You can approximate it in Lightroom on any photo taken in reasonable natural light. Not every photo works, and the result will never be identical to real golden hour. But the warmth, the soft shadow quality, and the golden highlight character are all achievable in post-processing.
What golden hour actually looks like technically
Before trying to create the look, understand what golden hour actually does to a photo.
Warm color temperature. Late afternoon sun has a color temperature around 3,000-4,000K versus midday sun at 5,500K. It is significantly warmer, shifting toward yellow-orange.
Soft shadows. Low-angle light creates long shadows with soft edges because the sun is filtered through more atmosphere.
Warm highlights with cool shadows. The warm directional light creates warm highlights where the sun hits directly. Shadows that face away from the sun are lit by the cool blue sky, creating a warm-cool split that is the defining quality of golden hour color.
Slightly diffused quality. Atmospheric haze at lower sun angles softens the overall contrast slightly compared to midday.
These four characteristics are all achievable in Lightroom.

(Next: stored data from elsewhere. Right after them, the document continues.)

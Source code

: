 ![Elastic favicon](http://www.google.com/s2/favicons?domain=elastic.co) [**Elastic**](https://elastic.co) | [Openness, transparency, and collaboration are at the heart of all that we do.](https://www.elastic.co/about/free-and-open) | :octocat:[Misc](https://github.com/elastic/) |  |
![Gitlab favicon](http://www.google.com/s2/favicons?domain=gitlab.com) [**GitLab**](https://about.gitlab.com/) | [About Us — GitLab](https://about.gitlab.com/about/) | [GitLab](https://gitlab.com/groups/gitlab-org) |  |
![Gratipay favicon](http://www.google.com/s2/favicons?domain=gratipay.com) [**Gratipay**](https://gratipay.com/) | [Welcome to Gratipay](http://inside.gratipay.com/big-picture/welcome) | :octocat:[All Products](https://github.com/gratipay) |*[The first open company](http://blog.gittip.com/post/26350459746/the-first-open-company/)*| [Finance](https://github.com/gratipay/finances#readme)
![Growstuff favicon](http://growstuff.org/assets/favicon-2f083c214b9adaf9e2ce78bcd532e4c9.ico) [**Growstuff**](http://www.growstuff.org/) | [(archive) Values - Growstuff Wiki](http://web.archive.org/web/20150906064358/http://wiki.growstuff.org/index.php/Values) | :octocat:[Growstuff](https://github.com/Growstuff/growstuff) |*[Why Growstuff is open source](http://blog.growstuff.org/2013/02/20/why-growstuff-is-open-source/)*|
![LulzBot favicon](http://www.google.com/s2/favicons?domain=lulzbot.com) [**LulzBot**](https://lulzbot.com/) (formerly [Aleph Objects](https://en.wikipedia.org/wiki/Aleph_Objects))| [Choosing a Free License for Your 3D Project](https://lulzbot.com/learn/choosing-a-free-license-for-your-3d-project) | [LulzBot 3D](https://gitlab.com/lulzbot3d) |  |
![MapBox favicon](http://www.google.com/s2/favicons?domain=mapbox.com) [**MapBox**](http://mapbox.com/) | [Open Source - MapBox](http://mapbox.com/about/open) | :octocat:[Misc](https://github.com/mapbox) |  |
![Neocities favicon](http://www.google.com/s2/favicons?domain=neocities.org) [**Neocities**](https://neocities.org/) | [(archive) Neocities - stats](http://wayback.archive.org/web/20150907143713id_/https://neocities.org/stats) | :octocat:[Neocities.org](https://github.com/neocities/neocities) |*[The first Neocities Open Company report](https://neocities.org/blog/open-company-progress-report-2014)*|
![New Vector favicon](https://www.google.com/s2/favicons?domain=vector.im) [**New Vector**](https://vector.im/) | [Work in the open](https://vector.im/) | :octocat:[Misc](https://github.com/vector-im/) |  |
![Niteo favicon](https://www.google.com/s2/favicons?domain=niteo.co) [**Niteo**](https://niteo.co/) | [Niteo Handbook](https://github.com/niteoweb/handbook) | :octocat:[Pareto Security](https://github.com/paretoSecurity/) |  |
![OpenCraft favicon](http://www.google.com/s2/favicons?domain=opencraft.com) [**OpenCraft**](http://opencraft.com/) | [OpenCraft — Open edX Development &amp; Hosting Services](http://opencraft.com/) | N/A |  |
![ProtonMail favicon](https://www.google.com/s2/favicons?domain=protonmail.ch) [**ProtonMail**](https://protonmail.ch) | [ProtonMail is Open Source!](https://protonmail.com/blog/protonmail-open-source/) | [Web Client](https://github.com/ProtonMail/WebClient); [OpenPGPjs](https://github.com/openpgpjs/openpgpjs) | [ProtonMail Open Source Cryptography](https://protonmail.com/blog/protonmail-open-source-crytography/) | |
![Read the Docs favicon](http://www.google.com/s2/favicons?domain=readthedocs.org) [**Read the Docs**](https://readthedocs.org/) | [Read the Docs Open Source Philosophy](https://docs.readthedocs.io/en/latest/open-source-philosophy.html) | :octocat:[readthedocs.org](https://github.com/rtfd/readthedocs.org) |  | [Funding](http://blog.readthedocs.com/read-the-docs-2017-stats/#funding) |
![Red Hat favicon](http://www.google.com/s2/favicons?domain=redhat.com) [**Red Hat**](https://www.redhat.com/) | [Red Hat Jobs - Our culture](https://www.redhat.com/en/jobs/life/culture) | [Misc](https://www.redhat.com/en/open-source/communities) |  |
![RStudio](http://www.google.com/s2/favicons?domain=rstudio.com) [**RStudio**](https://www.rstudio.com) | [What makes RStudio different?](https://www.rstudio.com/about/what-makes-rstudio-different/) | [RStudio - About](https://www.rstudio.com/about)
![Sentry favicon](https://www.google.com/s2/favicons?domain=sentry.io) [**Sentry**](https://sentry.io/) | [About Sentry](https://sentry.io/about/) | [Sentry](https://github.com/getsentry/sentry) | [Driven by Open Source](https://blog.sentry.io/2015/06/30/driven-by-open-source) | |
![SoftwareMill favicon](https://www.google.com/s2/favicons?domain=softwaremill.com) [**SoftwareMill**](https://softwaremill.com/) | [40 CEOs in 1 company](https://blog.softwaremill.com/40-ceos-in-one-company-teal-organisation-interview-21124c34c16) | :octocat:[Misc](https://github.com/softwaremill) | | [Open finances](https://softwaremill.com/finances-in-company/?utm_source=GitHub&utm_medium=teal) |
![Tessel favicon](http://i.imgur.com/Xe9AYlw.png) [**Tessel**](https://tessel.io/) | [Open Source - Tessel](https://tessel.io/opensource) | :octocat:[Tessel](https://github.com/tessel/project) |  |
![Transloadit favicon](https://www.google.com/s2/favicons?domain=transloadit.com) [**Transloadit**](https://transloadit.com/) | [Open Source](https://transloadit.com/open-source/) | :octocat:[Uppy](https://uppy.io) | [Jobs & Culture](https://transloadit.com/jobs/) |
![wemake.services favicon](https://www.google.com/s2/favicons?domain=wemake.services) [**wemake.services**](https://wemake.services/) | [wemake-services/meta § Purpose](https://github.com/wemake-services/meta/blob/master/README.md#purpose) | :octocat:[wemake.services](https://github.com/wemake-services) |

Step 1 — Choose the right starting photo
The technique works best on photos that already have some directional light, even if not warm. Flat overhead midday light is the hardest to convert because the shadow direction is wrong.
Best starting photos for this technique:
Photos shot 2-3 hours before sunset in reasonable natural light
Indoor window light photos where the light has some directionality
Overcast outdoor photos where the overall exposure is good
Photos that work poorly: directly overhead midday sun, artificial indoor lighting without directional quality.
Step 2 — Warm the color temperature significantly
Add warmth to Temperature: +400 to +700. This is more than most photographers are comfortable with but it is necessary to achieve the golden hour color temperature shift.
Check skin tones after warming. If they look orange rather than warm, reduce Temperature slightly and compensate by shifting Orange Hue toward yellow (+5 to +10) in the Color Mix panel.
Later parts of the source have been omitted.